* _Your task_
Would you output the entries below only from the line containing "6.720858910416106 × 10^285 |" through the line containing "1.3611948979591906 × 10^288 |", exactly as they stand and with both ends included?

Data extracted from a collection

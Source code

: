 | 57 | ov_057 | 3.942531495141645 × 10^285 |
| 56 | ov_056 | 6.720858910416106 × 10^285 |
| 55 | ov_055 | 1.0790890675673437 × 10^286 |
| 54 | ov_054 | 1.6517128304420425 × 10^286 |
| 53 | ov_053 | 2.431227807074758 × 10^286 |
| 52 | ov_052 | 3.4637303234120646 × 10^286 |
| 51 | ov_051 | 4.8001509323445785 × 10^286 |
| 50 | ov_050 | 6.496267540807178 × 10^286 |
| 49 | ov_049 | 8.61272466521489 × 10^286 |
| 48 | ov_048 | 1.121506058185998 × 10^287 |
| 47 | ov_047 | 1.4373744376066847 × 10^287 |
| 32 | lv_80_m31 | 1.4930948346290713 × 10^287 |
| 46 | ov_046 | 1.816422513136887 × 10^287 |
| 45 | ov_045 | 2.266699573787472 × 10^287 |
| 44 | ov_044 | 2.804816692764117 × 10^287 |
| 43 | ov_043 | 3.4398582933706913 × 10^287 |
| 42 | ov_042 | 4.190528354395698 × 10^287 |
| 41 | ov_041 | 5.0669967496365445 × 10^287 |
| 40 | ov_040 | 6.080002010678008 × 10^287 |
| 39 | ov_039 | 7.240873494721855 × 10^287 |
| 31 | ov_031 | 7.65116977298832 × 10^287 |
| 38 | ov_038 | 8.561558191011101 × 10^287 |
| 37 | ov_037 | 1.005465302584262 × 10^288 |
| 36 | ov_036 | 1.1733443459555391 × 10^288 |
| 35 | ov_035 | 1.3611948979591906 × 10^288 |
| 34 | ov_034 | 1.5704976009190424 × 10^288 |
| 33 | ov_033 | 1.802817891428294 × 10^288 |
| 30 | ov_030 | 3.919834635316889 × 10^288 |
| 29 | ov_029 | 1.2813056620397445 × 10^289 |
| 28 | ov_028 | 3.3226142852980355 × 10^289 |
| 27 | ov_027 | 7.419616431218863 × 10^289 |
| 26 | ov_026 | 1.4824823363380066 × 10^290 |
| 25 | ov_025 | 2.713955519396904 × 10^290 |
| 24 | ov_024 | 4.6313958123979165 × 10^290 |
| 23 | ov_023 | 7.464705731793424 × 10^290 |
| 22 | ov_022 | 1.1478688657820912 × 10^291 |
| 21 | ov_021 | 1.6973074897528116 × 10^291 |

* _Written solution_
| 56 | ov_056 | 6.720858910416106 × 10^285 |
| 55 | ov_055 | 1.0790890675673437 × 10^286 |
| 54 | ov_054 | 1.6517128304420425 × 10^286 |
| 53 | ov_053 | 2.431227807074758 × 10^286 |
| 52 | ov_052 | 3.4637303234120646 × 10^286 |
| 51 | ov_051 | 4.8001509323445785 × 10^286 |
| 50 | ov_050 | 6.496267540807178 × 10^286 |
| 49 | ov_049 | 8.61272466521489 × 10^286 |
| 48 | ov_048 | 1.121506058185998 × 10^287 |
| 47 | ov_047 | 1.4373744376066847 × 10^287 |
| 32 | lv_80_m31 | 1.4930948346290713 × 10^287 |
| 46 | ov_046 | 1.816422513136887 × 10^287 |
| 45 | ov_045 | 2.266699573787472 × 10^287 |
| 44 | ov_044 | 2.804816692764117 × 10^287 |
| 43 | ov_043 | 3.4398582933706913 × 10^287 |
| 42 | ov_042 | 4.190528354395698 × 10^287 |
| 41 | ov_041 | 5.0669967496365445 × 10^287 |
| 40 | ov_040 | 6.080002010678008 × 10^287 |
| 39 | ov_039 | 7.240873494721855 × 10^287 |
| 31 | ov_031 | 7.65116977298832 × 10^287 |
| 38 | ov_038 | 8.561558191011101 × 10^287 |
| 37 | ov_037 | 1.005465302584262 × 10^288 |
| 36 | ov_036 | 1.1733443459555391 × 10^288 |
| 35 | ov_035 | 1.3611948979591906 × 10^288 |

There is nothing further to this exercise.